Dielectric: This technique is similar to the dynamic machine-driven mode. However, it integrates an oscillating electrical field rather than mechanical power. This type is beneficial for investigating adhesives, paints, composite substances, and thermosetting resin systems. An advantage of the method is its application on a laboratory scale and during tasks.


Differential thermal analysis: This method is associated with differential scanning calorimetry. Within this system, the subject and a reference material are exposed to the same form of thermal cycles. Any temperature fluctuations between the two elements are recorded. The next step is to plot this difference against time or temperature. Both exothermic and endothermic changes occurring in the experiment are detected this way. The data obtained through this approach relates to transformations such as glass transitions, crystallization, melting, and sublimation.


Differential scanning calorimetry: The subject and reference materials remain at equivalent temperatures at the start of the study. Care is taken to eliminate any deviation in the temperatures of both elements as the experiment progresses. After introducing heat, the technique measures the discrepancy in the quantity of heat required to raise the temperatures of the two substances. As a rule, a linear increase in the heat level of the sample takes place over time.


Dynamic mechanical: This approach enables the study and categorization of compounds. The dynamic mechanical method is suitable for analyzing polymers of a viscoelastic nature. Pressure is placed on the subject and the strain endured is determined. As the experiment progresses, varying degree of stresses and temperatures are introduced in the system. The technique identifies the temperature giving rise to a material's transition into glass. It is capable of recognizing other changes as well.




The following are standard features present in thermal analysis software:


  • Real-time color display of collected data
  • Auto and manual scaling
  • Data smoothing
  • Profiles incorporating time and temperature
  • First and second derivatives Y-axis
  • Analysis save features
  • Peak temperature determination, custom display configuration
  • Background data collection
  • Built-in help manual
  • Individual segment display
  • Ability to label data points
  • Replot versus temperature or time
  • Copy to clipboard
  • Multiple point calibrations
  • Multiple curve overlay

Most programs function with the Windows operating system.

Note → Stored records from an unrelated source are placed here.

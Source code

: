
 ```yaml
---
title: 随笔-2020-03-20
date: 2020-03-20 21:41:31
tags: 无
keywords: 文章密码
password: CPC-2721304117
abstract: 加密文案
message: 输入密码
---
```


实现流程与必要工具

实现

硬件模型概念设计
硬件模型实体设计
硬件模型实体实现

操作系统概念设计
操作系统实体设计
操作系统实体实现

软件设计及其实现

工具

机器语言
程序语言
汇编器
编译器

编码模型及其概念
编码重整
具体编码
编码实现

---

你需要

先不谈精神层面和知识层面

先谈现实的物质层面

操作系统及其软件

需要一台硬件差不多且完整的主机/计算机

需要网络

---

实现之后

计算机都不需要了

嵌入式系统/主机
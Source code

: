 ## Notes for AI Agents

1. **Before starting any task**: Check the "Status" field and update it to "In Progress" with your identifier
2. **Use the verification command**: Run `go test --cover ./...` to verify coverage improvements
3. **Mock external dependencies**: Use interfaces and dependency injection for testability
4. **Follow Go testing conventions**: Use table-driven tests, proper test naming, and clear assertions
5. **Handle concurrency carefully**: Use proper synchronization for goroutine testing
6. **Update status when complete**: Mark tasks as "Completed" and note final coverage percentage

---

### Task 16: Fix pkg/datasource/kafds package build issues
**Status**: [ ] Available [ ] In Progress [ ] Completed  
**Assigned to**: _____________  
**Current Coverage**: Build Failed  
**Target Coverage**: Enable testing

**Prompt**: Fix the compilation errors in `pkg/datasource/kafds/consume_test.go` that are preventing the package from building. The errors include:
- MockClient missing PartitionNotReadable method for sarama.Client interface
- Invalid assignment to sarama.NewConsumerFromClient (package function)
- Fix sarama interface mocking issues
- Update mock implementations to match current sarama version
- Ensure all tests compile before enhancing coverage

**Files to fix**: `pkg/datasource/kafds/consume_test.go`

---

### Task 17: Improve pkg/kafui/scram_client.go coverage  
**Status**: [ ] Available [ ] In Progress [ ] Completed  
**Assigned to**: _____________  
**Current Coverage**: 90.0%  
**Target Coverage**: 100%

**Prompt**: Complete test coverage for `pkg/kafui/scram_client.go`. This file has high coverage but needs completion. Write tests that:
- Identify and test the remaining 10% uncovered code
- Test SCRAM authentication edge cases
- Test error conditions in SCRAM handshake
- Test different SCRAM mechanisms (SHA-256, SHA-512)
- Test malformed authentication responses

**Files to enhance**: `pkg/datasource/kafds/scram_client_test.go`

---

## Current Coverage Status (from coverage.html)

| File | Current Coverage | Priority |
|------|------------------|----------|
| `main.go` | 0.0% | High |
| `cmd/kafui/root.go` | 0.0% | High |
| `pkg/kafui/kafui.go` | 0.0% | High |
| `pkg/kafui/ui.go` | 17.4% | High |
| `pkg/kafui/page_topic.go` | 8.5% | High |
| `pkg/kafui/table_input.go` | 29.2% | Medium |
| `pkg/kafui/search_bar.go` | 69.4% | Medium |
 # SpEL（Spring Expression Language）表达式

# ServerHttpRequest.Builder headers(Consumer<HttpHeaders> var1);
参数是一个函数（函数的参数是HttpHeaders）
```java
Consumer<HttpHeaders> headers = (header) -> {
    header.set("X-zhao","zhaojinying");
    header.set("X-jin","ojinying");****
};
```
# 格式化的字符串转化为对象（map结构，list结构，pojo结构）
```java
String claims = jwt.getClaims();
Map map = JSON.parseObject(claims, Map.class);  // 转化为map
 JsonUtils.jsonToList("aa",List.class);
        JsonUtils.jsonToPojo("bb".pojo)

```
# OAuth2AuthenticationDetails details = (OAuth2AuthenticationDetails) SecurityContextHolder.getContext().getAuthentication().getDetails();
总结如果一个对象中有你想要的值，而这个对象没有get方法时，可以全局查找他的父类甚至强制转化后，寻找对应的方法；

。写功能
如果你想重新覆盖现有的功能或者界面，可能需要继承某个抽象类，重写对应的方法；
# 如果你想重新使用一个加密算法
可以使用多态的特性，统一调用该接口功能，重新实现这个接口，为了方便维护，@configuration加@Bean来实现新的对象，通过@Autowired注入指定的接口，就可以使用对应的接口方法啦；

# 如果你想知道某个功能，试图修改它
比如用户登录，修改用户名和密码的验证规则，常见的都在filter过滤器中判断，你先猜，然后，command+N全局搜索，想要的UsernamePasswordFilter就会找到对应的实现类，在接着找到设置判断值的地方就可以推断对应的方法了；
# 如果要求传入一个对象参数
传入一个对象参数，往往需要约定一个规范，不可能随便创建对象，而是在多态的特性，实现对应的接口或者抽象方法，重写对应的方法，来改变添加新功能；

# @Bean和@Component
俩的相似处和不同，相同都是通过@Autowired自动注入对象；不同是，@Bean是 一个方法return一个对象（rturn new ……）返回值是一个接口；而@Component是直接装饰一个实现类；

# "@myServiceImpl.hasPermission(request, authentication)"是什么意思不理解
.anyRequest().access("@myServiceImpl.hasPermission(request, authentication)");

Due to the availability of numerous modes of analysis, all relevant industries use unique testing methods. Some examples of areas where the tool is in common use include:


  • Pharmaceutical industry
  • Food industry
  • Cement chemistry
  • Mineralogical research
  • Environmental studies
  • Semiconductors
  • Telecommunications
  • Automotive industry
  • Aerospace industry
  • Consumer products
  • Dating bone remains
  • Study of archeological materials
  • Determining polymer composition and glass transition temperature
  • Defining phase diagrams, heat change measurements, and atmospheric decomposition

The aerospace and defense industry employs thermal analysis software for several objectives. The programs benefit areas such as aircraft anti-icing, jet engines, nozzles, avionics, satellites, re-entry vehicles, missiles, and rocket motors. Simulations provided by the software helps the automotive industry in aspects, including exhaust, backlights, drivetrain, seals, disc brakes, and welding.


Thermal analysis programs offer a diverse set of advantages to the consumer products and packaging field. They assist in determining thermal cycling effects on cans and bottles, bottle filling,  in home appliances such as solar water heaters and ovens, and solar heating of buildings. In the electronics industry, the programs are involved with solder, silicon wafers, and exhaust systems. In the field of energy, they are helpful in work related to solar power plants, thermal electric coolers, pressure vessels, and heat pipes.